> ABOUT THIS TASK
Determine which lines of the records include the word "label", and copy them.

Source records
####

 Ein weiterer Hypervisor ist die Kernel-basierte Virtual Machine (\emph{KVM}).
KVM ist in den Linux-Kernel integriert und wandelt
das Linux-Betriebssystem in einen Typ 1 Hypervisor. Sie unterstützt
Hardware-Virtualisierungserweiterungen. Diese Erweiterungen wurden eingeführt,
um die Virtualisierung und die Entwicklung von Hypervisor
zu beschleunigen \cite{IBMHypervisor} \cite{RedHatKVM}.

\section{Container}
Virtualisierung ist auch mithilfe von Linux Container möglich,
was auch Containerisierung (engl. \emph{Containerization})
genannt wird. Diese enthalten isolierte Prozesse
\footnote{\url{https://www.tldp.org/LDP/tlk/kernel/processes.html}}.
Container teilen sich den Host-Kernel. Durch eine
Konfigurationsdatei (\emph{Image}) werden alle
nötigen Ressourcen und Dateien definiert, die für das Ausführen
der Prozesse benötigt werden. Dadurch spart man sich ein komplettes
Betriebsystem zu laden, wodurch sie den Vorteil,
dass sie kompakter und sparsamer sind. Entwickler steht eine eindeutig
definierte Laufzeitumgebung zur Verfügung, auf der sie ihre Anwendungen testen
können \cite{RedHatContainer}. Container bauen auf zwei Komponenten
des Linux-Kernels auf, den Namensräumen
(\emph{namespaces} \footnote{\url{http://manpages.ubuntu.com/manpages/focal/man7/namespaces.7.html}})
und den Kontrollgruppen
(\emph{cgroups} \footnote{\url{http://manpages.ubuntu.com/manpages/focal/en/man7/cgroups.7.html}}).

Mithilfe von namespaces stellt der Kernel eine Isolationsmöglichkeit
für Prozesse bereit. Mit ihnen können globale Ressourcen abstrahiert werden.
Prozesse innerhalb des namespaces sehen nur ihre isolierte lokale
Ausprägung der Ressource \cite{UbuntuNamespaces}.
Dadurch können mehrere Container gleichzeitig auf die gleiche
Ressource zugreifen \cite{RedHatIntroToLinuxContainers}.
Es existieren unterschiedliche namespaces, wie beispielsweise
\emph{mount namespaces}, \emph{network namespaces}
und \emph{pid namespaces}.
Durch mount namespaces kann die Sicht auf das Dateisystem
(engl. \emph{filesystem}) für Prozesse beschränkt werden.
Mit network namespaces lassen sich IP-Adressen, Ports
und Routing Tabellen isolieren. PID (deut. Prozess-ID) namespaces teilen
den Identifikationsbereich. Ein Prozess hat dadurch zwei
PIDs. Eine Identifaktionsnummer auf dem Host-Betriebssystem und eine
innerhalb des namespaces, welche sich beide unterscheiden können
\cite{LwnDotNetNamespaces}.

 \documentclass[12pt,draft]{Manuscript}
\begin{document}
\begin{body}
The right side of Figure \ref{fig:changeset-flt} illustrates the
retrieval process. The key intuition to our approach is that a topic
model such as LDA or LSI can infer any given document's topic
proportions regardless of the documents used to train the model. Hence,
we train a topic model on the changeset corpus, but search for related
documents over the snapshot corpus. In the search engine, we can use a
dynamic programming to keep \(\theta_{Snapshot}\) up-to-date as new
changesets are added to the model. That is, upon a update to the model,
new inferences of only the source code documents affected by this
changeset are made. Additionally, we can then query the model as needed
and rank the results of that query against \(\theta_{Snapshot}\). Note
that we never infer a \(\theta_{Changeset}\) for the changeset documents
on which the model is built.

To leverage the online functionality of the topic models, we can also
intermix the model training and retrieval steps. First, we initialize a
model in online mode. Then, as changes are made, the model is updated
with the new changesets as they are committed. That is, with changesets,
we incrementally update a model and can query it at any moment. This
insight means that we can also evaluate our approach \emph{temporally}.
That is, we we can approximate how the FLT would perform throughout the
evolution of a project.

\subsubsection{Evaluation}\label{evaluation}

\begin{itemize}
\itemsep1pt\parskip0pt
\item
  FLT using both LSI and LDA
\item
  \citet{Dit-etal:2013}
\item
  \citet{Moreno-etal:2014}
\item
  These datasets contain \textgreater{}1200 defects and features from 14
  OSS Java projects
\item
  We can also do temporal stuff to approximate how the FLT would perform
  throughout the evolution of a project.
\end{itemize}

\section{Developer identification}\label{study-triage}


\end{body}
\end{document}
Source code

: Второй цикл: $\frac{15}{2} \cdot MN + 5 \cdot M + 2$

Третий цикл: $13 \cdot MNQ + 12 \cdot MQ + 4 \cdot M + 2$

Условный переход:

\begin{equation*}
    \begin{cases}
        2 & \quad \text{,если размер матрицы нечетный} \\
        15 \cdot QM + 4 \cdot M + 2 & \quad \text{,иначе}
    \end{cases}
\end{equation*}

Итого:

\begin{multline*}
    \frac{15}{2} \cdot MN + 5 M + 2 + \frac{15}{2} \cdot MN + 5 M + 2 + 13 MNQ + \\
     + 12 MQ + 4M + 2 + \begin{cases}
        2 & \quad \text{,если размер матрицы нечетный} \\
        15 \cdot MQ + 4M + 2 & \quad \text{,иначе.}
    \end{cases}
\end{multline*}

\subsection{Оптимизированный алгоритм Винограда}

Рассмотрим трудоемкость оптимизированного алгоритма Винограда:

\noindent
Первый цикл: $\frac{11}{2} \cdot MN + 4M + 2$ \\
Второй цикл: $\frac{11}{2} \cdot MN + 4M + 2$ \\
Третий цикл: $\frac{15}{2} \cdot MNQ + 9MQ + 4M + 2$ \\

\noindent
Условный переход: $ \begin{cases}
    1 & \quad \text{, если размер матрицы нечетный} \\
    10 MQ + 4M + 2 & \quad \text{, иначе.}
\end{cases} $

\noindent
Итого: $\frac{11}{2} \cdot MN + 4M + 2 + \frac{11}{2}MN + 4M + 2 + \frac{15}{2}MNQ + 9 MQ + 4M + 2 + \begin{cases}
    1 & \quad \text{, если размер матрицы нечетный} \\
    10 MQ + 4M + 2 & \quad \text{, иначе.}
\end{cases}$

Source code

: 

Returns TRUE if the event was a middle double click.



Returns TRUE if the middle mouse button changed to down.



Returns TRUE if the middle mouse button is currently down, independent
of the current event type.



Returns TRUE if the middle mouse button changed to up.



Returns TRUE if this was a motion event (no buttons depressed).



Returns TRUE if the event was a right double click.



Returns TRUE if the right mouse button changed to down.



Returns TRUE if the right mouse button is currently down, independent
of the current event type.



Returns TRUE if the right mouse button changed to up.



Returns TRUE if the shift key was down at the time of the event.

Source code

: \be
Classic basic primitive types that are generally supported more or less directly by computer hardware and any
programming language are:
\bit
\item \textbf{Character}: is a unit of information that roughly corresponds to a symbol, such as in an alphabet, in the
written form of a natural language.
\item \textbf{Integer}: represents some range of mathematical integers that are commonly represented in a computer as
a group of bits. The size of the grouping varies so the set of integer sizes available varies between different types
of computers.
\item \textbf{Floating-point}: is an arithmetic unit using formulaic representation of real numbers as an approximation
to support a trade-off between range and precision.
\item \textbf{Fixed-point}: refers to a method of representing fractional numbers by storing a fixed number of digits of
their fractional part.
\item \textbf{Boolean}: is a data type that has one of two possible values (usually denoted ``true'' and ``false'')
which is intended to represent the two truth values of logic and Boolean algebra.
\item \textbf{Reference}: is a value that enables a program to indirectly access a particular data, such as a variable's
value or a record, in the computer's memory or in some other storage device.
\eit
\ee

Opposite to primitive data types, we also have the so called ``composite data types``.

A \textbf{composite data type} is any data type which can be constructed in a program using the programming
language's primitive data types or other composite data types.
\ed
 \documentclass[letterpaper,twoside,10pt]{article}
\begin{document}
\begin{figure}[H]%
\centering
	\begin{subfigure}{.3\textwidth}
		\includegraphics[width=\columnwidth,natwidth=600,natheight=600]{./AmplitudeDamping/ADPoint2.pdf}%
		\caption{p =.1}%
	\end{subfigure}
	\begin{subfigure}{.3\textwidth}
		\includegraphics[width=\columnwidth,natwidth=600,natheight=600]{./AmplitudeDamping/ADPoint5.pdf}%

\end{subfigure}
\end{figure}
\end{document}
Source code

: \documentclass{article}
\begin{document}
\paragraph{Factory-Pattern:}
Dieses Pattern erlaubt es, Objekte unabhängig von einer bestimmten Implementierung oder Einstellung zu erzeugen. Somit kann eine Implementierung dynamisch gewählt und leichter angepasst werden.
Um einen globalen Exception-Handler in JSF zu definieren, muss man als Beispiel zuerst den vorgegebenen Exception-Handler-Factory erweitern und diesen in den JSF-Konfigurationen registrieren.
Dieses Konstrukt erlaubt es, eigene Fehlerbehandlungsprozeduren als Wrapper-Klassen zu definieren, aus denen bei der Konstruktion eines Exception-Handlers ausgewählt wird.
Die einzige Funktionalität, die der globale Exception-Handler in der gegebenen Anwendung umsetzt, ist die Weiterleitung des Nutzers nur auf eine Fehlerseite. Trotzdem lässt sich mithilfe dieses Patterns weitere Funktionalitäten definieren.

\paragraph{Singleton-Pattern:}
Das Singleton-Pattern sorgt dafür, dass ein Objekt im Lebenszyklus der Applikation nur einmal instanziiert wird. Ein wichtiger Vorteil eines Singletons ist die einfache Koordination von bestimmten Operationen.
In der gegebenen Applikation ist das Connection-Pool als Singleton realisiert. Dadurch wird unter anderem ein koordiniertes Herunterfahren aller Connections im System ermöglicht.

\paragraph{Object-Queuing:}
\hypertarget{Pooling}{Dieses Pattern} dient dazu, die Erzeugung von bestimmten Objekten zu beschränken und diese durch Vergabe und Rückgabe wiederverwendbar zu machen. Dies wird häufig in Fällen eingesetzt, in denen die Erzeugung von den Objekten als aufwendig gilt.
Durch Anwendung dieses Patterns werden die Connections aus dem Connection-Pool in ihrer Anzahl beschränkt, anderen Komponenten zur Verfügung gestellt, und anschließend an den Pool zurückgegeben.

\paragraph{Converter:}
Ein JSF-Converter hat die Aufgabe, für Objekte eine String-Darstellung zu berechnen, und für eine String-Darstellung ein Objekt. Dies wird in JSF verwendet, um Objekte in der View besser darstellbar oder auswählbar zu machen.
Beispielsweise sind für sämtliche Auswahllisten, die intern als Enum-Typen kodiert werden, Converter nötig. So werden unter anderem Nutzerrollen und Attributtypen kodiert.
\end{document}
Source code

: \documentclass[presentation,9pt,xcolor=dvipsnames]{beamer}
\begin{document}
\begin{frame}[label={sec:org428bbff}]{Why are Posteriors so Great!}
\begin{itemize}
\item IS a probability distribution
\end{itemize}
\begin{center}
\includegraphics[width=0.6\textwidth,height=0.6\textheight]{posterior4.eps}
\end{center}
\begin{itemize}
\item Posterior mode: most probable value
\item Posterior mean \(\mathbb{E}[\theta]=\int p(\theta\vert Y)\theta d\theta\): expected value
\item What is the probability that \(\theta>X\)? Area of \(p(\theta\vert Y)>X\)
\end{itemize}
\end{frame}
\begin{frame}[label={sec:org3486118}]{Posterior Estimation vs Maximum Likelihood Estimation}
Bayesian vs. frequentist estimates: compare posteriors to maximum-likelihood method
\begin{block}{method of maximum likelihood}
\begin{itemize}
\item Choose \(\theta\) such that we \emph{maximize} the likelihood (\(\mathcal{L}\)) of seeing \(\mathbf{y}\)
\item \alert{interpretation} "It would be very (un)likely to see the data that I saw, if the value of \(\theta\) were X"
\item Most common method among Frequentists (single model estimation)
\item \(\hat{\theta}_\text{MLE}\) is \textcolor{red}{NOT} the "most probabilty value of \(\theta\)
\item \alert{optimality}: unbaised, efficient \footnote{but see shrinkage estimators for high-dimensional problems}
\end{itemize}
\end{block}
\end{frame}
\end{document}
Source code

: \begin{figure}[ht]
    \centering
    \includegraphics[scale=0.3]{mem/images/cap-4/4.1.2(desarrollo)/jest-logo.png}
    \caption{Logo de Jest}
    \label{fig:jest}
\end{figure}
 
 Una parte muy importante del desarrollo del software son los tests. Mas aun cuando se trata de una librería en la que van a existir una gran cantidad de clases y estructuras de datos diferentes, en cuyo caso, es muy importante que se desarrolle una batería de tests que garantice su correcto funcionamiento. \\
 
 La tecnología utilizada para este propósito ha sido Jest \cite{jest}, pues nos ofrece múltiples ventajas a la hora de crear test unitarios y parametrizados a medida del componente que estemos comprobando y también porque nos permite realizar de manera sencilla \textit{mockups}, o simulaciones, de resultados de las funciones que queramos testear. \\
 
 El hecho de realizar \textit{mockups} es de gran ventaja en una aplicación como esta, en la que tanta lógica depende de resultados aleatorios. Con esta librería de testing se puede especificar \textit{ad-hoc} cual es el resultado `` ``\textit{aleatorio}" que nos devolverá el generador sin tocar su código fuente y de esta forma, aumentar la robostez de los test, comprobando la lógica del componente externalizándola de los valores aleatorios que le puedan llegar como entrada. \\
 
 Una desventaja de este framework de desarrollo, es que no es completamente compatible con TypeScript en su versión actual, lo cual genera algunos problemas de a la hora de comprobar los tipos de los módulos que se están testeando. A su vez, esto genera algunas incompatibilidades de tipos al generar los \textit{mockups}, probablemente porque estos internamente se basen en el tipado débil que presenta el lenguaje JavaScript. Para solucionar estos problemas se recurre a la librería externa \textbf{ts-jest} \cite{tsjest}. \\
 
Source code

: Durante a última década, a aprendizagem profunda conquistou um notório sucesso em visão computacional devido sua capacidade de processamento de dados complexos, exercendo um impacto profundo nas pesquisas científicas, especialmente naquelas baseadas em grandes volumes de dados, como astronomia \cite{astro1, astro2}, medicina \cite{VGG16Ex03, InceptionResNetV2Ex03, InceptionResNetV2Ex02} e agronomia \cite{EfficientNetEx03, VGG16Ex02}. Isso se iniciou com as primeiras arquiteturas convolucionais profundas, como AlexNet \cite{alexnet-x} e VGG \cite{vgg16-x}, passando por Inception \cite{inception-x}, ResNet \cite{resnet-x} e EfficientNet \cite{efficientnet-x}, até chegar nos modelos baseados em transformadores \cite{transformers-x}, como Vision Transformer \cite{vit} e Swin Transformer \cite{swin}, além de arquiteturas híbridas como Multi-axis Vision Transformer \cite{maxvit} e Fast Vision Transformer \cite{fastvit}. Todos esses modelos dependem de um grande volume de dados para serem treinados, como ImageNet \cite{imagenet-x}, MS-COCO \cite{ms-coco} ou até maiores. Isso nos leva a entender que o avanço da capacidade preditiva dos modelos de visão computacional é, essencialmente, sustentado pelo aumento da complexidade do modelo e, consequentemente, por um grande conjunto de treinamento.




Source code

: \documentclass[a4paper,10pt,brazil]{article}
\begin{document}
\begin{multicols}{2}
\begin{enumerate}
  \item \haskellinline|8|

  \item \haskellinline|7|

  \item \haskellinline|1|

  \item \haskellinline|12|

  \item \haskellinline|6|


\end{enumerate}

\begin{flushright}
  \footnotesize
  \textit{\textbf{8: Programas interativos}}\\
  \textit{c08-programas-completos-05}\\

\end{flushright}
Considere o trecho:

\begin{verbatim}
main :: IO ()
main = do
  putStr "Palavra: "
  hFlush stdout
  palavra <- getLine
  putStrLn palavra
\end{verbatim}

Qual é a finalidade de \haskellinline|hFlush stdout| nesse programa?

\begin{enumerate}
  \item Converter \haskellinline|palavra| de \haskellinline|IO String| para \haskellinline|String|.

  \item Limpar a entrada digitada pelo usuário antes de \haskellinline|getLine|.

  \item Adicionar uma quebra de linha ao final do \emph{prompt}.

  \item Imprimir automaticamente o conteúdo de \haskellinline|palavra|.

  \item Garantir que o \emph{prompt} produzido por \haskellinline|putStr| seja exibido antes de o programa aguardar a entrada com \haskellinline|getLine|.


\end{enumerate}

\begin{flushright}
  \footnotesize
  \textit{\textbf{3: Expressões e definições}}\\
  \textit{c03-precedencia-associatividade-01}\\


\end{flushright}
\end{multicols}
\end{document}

####

> SOLVED EXERCISE
\subsubsection{Evaluation}\label{evaluation}
\section{Developer identification}\label{study-triage}
\begin{frame}[label={sec:org428bbff}]{Why are Posteriors so Great!}
\begin{frame}[label={sec:org3486118}]{Posterior Estimation vs Maximum Likelihood Estimation}
    \label{fig:jest}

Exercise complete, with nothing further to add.